Benutzer-Logins unter AIX werden in den Dateien /etc/utmp und /var/adm/wtmp festgehalten. Fehlerhafte Login-Versuche zusätzlich in der Datei /etc/security/failedlogin. Diese Dateien verwenden allerdings kein ASCII-Format, sondern speichern die Daten in binärer Form ab. Jeder Eintrag in diesen Dateien ist eine utmp Struktur (definiert in /usr/include/utmp.h). Der Inhalt der Dateien kann daher auch nicht einfach mit einem Editor oder dem cat(1)-Kommando angezeigt werden.

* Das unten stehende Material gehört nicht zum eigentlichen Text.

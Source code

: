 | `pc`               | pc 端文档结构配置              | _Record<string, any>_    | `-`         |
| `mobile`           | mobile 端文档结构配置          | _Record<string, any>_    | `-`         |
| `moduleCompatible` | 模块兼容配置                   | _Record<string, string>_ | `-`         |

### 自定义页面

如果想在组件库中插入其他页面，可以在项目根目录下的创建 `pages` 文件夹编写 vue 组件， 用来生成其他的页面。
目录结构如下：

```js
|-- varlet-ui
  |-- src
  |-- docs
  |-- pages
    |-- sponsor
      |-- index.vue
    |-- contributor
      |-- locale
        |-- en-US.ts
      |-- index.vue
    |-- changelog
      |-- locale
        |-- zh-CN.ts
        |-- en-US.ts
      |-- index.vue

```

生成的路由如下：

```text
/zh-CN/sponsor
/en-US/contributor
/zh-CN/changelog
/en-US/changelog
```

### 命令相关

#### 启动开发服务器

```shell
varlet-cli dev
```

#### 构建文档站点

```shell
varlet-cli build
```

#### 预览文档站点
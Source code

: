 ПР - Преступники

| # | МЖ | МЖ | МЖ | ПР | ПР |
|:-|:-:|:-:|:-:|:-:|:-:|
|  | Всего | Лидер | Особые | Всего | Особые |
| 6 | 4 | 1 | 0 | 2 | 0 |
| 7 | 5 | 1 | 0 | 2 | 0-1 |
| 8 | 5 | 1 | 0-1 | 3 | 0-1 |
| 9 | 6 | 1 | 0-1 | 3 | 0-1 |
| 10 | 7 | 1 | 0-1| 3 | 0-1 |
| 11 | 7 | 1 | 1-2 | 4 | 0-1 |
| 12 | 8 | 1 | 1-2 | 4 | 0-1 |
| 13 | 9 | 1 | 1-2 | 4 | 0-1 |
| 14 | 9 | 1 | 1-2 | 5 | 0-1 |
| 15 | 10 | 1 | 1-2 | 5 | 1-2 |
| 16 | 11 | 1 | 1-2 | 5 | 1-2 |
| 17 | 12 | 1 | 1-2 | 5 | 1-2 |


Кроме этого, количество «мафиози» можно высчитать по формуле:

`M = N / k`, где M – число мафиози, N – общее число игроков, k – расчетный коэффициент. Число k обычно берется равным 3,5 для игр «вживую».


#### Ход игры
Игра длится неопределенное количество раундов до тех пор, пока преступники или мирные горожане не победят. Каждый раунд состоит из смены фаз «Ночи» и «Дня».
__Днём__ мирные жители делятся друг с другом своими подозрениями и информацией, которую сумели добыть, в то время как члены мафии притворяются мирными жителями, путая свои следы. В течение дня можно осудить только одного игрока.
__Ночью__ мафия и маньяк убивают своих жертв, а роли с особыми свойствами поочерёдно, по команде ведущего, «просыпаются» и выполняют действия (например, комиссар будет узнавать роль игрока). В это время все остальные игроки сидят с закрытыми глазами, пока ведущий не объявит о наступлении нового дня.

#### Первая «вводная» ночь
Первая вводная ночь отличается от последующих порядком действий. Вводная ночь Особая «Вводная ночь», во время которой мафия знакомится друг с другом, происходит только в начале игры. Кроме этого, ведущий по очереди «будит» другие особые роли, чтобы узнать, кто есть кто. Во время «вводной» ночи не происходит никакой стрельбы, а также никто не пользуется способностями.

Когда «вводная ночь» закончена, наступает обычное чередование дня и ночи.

Die Einträge in diese Log-Dateien werden von Programmen wie init(1), getty(1), login(1) oder sshd(8) vorgenommen. Einträge für gegenwärtig eingeloggte Benutzer sind in /etc/utmp (und /var/adm/wtmp) zu finden.
Es gibt eine Reihe von Kommandos, die Informationen aus diesen Log-Dateien anzeigen, wie z.B.:
finger(1) oder f(1): Anzeigen von Benutzer-Informationen
last(1): Anzeigen der letzten Logins
who(1): Anzeigen der aktuell eingeloggten Benutzer
…
Einige dieser Kommandos erlauben es eine Datei im utmp-Format anzugeben. Das Kommando verwendet dann die angegebene Datei anstelle der vorgesehenen Default-Datei, häufig /etc/utmp.
Zusätzlich zu Benutzer-Logins werden einige weitere Ereignisse in den Log-Dateien /etc/utmp und /var/adm/wtmp festgehalten:
Starten von Prozessen durch init(1).
Ändern der Zeit oder des Datums mit dem Kommando date(1).